According to the Soil Association's Alliance to Save Our Antibiotics campaign, scientists found the mcr-1 gene in E. coli from two pig farms, in samples from a pig and two separate patients. The E. coli from the human patients were also resistant to the critically important cephalosporin antibiotics, the Alliance noted. Meanwhile, the colistin gene was also found in 10 human Salmonella infections and in Salmonella from an imported sample of poultry meat.
The gene is reportedly found on mobile pieces of DNA, which means it can jump from farm-animal bacteria into bacteria causing human infections.
"When the public start demanding meat that has not seen antibiotics--because they understand that the meat may contain antibiotic resistant bacteria--only then will real progress be made."
--David Brown, Antibiotic Research UK
As the BBC wrote, "The concern is that colistin-resistance will now find its way into other superbugs to create infections that doctors cannot treat."
Indeed, Antibiotic Research UK director David Brown told the Press Association on Tuesday: "It is almost too late.

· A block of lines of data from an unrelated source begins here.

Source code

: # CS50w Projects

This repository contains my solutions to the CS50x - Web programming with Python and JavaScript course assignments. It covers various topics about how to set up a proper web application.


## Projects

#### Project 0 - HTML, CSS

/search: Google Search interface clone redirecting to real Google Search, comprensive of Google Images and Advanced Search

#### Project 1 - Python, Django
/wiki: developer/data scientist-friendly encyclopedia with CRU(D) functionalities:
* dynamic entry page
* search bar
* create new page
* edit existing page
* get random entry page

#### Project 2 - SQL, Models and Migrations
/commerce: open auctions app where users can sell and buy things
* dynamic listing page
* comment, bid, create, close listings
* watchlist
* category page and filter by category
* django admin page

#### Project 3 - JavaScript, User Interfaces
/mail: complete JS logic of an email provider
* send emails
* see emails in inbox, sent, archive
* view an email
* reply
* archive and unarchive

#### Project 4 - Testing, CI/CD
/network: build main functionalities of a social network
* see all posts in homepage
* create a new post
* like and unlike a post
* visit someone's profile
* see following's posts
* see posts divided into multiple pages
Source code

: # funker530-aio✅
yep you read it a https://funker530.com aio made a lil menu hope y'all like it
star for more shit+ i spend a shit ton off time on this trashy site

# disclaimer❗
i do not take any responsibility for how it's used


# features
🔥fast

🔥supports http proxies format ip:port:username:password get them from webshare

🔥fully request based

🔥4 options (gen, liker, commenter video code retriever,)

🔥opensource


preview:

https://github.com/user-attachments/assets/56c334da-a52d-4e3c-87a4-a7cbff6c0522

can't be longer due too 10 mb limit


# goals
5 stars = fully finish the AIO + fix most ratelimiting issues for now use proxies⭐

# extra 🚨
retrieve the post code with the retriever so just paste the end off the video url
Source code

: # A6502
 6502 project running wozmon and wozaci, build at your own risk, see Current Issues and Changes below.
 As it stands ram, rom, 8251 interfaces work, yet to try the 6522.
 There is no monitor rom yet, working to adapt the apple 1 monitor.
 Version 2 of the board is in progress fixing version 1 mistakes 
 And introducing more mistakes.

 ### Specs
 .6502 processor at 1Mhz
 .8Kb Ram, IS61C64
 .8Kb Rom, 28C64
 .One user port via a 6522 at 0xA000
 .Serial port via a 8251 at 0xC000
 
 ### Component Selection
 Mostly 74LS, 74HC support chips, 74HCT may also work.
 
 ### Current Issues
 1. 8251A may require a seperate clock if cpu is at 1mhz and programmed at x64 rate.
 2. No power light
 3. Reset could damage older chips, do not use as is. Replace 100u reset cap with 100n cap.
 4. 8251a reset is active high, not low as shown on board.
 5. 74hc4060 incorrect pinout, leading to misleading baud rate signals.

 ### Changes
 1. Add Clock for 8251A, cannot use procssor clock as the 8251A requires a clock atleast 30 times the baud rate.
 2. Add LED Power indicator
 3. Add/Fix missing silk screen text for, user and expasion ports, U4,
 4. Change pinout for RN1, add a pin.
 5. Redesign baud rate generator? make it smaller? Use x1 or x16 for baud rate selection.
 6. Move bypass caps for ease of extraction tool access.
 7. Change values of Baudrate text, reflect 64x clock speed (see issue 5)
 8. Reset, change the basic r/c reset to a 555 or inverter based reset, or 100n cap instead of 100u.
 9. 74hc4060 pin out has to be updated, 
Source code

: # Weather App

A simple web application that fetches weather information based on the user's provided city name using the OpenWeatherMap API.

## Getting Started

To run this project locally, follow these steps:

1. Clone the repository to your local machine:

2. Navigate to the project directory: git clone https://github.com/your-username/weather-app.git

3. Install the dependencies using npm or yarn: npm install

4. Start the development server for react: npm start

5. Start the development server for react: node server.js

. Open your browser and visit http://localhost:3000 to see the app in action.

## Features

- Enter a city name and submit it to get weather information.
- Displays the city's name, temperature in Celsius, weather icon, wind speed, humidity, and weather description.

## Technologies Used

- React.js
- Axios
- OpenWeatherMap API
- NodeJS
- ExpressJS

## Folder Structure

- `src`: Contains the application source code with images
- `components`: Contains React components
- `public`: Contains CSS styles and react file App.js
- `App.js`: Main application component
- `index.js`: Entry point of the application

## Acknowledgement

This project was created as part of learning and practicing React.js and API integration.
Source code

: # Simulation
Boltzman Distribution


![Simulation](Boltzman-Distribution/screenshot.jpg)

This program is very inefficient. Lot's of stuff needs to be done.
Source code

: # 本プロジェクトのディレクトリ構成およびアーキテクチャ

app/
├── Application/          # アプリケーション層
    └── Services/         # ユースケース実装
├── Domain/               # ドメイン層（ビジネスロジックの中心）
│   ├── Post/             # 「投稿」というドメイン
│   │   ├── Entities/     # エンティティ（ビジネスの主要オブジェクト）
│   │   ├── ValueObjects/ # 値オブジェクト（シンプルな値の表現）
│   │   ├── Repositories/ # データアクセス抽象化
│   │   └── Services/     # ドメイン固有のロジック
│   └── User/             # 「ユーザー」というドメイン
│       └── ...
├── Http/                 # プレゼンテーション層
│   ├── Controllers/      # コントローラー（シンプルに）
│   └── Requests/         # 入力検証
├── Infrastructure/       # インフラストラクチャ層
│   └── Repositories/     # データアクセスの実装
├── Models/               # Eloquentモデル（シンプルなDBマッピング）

We needed to start research 10 years ago and we still have no global monitoring system in place."
"I think we have got a 50-50 chance of salvaging the most important antibiotics but we need to stop agriculture from ruining it again," he said.
The Alliance to Save our Antibiotics echoed that call, with the group's scientific adviser Coilin Nunan demanding the UK government "respond urgently" to the crisis.
"The routine preventative use in farming of colistin, and all antibiotics important in human medicine, needs to be banned immediately," Nunan declared.
But Brown said it would take more than legislation to turn the tide. "When the public start demanding meat that has not seen antibiotics--because they understand that the meat may contain antibiotic resistant bacteria--only then will real progress be made," he argued. "We need education about the threat."
Meanwhile, in the United States, superbugs kill at least 23,000 Americans every year, "and the problem is only getting worse," wrote Anya Vanecek, public health digital campaigner for U.S. PIRG, in a blog post on Monday.
As the U.S. Food and Drug Administration's (FDA) own accounting showed in a report (pdf) issued earlier this month, the sale and use of antibiotics for food-producing animals is actually on the rise, despite decades of warnings from scientists and health experts and the FDA's imposition of voluntary guidelines meant to lower the use of antibiotics on livestock and poultry.
Calling on the agency to "set a stronger, more meaningful plan to combat antibiotic resistance at one of its primary origins," PIRG's antibiotics program director Bill Wenzel wrote: "We now have definitive evidence that as long as producers are permitted to use antibiotics for disease prevention in animals that are not sick, antibiotics misuse on farms will continue."
"More must be done," he concluded. "Nothing less than a ban on the routine and unnecessary use of antibiotics on livestock and poultry will halt this trend, and ensure that our life-saving medicines can remain effective for generations to come."